Fue difícil encontrarla. Cada vez había menos en ciudades como Boston; los médicos se encargaban de casi todos los partos, al menos para las mujeres que podían pagarlos. Tampoco buscaba a una comadrona cualquiera. Necesitaba una como las que se encuentran en el campo, una que lo supiera todo sobre curaciones con plantas y cosas así. De las que cien años antes, en aquella misma ciudad, habrían sido consideradas brujas por sus vecinos y habrían muerto ahogadas o ahorcadas.

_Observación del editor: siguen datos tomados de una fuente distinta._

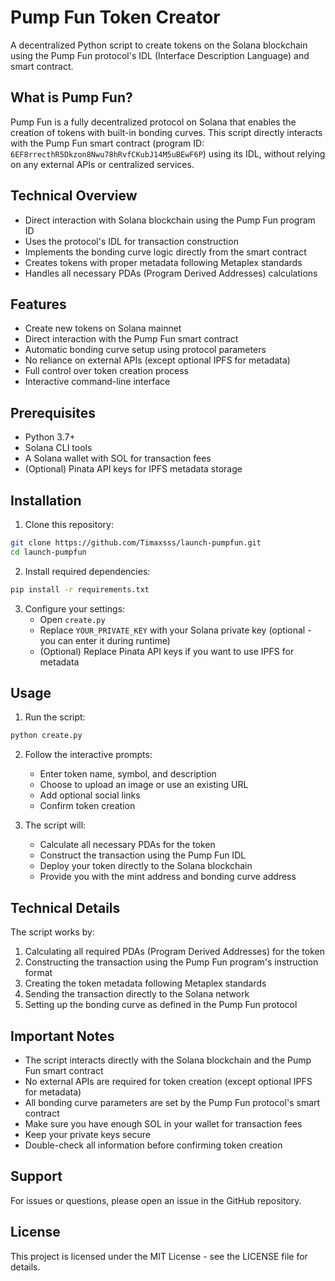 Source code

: # Pump Fun Token Creator

A decentralized Python script to create tokens on the Solana blockchain using the Pump Fun protocol's IDL (Interface Description Language) and smart contract.

## What is Pump Fun?

Pump Fun is a fully decentralized protocol on Solana that enables the creation of tokens with built-in bonding curves. This script directly interacts with the Pump Fun smart contract (program ID: `6EF8rrecthR5Dkzon8Nwu78hRvfCKubJ14M5uBEwF6P`) using its IDL, without relying on any external APIs or centralized services.

## Technical Overview

- Direct interaction with Solana blockchain using the Pump Fun program ID
- Uses the protocol's IDL for transaction construction
- Implements the bonding curve logic directly from the smart contract
- Creates tokens with proper metadata following Metaplex standards
- Handles all necessary PDAs (Program Derived Addresses) calculations

## Features

- Create new tokens on Solana mainnet
- Direct interaction with the Pump Fun smart contract
- Automatic bonding curve setup using protocol parameters
- No reliance on external APIs (except optional IPFS for metadata)
- Full control over token creation process
- Interactive command-line interface

## Prerequisites

- Python 3.7+
- Solana CLI tools
- A Solana wallet with SOL for transaction fees
- (Optional) Pinata API keys for IPFS metadata storage

## Installation

1. Clone this repository:
```bash
git clone https://github.com/Timaxsss/launch-pumpfun.git
cd launch-pumpfun
```

2. Install required dependencies:
```bash
pip install -r requirements.txt
```

3. Configure your settings:
   - Open `create.py`
   - Replace `YOUR_PRIVATE_KEY` with your Solana private key (optional - you can enter it during runtime)
   - (Optional) Replace Pinata API keys if you want to use IPFS for metadata

## Usage

1. Run the script:
```bash
python create.py
```

2. Follow the interactive prompts:
   - Enter token name, symbol, and description
   - Choose to upload an image or use an existing URL
   - Add optional social links
   - Confirm token creation

3. The script will:
   - Calculate all necessary PDAs for the token
   - Construct the transaction using the Pump Fun IDL
   - Deploy your token directly to the Solana blockchain
   - Provide you with the mint address and bonding curve address

## Technical Details

The script works by:
1. Calculating all required PDAs (Program Derived Addresses) for the token
2. Constructing the transaction using the Pump Fun program's instruction format
3. Creating the token metadata following Metaplex standards
4. Sending the transaction directly to the Solana network
5. Setting up the bonding curve as defined in the Pump Fun protocol

## Important Notes

- The script interacts directly with the Solana blockchain and the Pump Fun smart contract
- No external APIs are required for token creation (except optional IPFS for metadata)
- All bonding curve parameters are set by the Pump Fun protocol's smart contract
- Make sure you have enough SOL in your wallet for transaction fees
- Keep your private keys secure
- Double-check all information before confirming token creation

## Support

For issues or questions, please open an issue in the GitHub repository.

## License

This project is licensed under the MIT License - see the LICENSE file for details.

Las prostitutas de la calle me dijeron dónde encontrar a la comadrona, ya que era la única ayuda que ellas podían permitirse para curarse las purgaciones o encargarse de embarazos no deseados. Sentí un escalofrío en la espalda cuando crucé el umbral de la pequeña habitación de aquella mujer. Olía a polvo, polen y cosas viejas a punto de pudrirse, no muy diferente de la habitación secreta del ático de Adair.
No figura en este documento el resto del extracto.